The door pushed open and a roomer entered. Glancing at us, he paused to take in the situation. A return glance from Mrs. Raleigh sent him away.

“ Madam, ” I said, calming myself, “ whatever you are, there is but one course for you, and that I have told you. My own path is laid. If you atone for what you have done and are here one year hence, I will find you—we may need each other; but for me, not until then. ” I picked up my things and left.

With trembling feet I boarded a streetcar and once more found myself hurrying towards Dermit’s studio. To my joy I found the two artist friends together in the studio, when, a moment after leaving the car, I pushed open the familiar door. The friends were smoking, as usual. I am sure my face did not reveal what I had been passing through. I was cool and in a pleasant state of mind.

“ There, ” I said, startling my friends with my sudden appearance, and not even pausing to greet them, only dropping my burdens to allow of the silent speech, “ there, in that suitcase is my manuscript—I’ve written a book! I finished it a few days ago. ” I opened the suitcase and brought forth the carefully-wrapped and tied bundle, placing it, in all its amazing bulkiness, on a table. “ See it, there it is! The evening after I finished it I went out and had a big dinner. After dining, I wandered down to the ferry and along the waterfront. While watching the ships I came upon a vessel that resembled my father’s ship, Seamew. I boarded her, and her skipper was no other than Danny Merlin, first mate of the ill-fated Seamew. He comes direct from New York, by way of Panama, and informs me that my fortune, long held in trust there, had been largely lost—bank failure—and I am financially almost ruined. Danny is to sail in a few days, and I am going with him—back to England. We’ll be back in one year. I’m engaged to Marion Carrel, but Mr. Carrel wants some facts about my birth and family connections, so we’re going back to get them—Danny and I. If, after a year, I fail to return, or if you don’t hear from me, you may make any use of this manuscript you deem best. It’s my security for the loan. If any money comes out of it, you may keep it. The New York bank has your names and addresses. ”

I sat down, tired with my long, but to the point, speech. The two artists sat patiently through it.

[Here ends Mickey’s Diary, save for a few pages covering his passage back to England. I must go on with my own story.]

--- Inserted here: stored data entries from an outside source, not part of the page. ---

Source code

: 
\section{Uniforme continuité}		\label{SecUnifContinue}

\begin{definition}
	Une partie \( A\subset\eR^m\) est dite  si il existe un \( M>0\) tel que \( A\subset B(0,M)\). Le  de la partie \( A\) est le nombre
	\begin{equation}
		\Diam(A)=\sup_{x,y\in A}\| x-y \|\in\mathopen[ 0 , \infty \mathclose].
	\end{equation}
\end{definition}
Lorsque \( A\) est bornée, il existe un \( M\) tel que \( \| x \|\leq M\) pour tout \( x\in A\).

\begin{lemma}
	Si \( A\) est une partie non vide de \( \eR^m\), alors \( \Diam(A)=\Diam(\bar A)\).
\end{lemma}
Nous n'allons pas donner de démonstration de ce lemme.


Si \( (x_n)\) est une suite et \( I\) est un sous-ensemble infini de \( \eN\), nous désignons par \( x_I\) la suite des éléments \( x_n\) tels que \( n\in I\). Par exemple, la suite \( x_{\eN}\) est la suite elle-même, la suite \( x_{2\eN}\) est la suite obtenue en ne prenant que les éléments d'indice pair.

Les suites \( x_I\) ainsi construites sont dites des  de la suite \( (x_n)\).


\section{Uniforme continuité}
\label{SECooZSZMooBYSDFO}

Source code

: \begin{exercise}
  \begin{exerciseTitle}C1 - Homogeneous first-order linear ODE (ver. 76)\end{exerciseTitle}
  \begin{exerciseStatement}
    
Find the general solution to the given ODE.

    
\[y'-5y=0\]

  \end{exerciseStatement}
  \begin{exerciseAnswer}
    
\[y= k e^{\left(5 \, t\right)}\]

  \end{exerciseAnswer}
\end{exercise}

With the suddenness of an earthquake and the fury of a tornado the Great World War had broken out in Europe. Day after day the endless lines of gray moved over stricken Belgium and France. The valiant defenders gave ground, but gave it slowly, dearly. Would the English never come? Must this tidal wave of unleashed fury sweep on unchecked? Back, back, back, the lines of sky blue and those of the outraged, yet indomitable, Belgians gave way. Would the English never come? The cry and the prayer spread over the unhappy lands, from mouth to mouth, from yet untouched village to yonder fleeing town. The ground rumbled and the hills shook. Forests were aflame, towns were aflame—terror was everywhere. But what is that against the far horizon? Over the doomed and quivering plains the fiery crosses of Old England are seen. “ Les Anglais! Les Anglais—ils sont ici ! ” Column after column has mounted the ridges and are pouring over the fields, hundreds, thousands, tens of thousands of Tommies. A sea of British troops, untrained, and laughed at by the hordes of Huns coming to crush them, yet brave, unflinching, and eager for battle, sweeps onward. Now the new columns have joined the long, desperately resisting lines of the allied forces; the roar of battle sweeps on miles farther as the scene of carnage lengthens.

All that day the battle rages; all the following night the irresistible wave of invasion sweeps on. There is no rest. Four, five, six, days pass, but on sweeps the wall of gray. Forts crumble before the terrible guns, villages are only smoke and ashes and stark walls. Panting fugitives fill the roads. Unable longer to withstand the pressure, the allied lines are breaking and scattering. There is a confusion of orders; there is terror and dismay—despair. The unchecked wall of madmen moves onward and turns southward, sweeping triumphantly, and almost unresistingly, heedless of the clashes of small and detached units. Then out of the red chaos sudden order comes! Out of Paris rush a million fresh troops, the taxi army! A coup on the part of the French, a blunder on the part of the Germans, a pause on the side of the invaders, and then—a tidal wave of blue, a wave as mighty and irresistible as ever the ocean swept over a lowland coast, and the titanic battle turns! The gray hosts stopped, staggering, beaten, they turn in wild confusion and retreat. Paris is saved!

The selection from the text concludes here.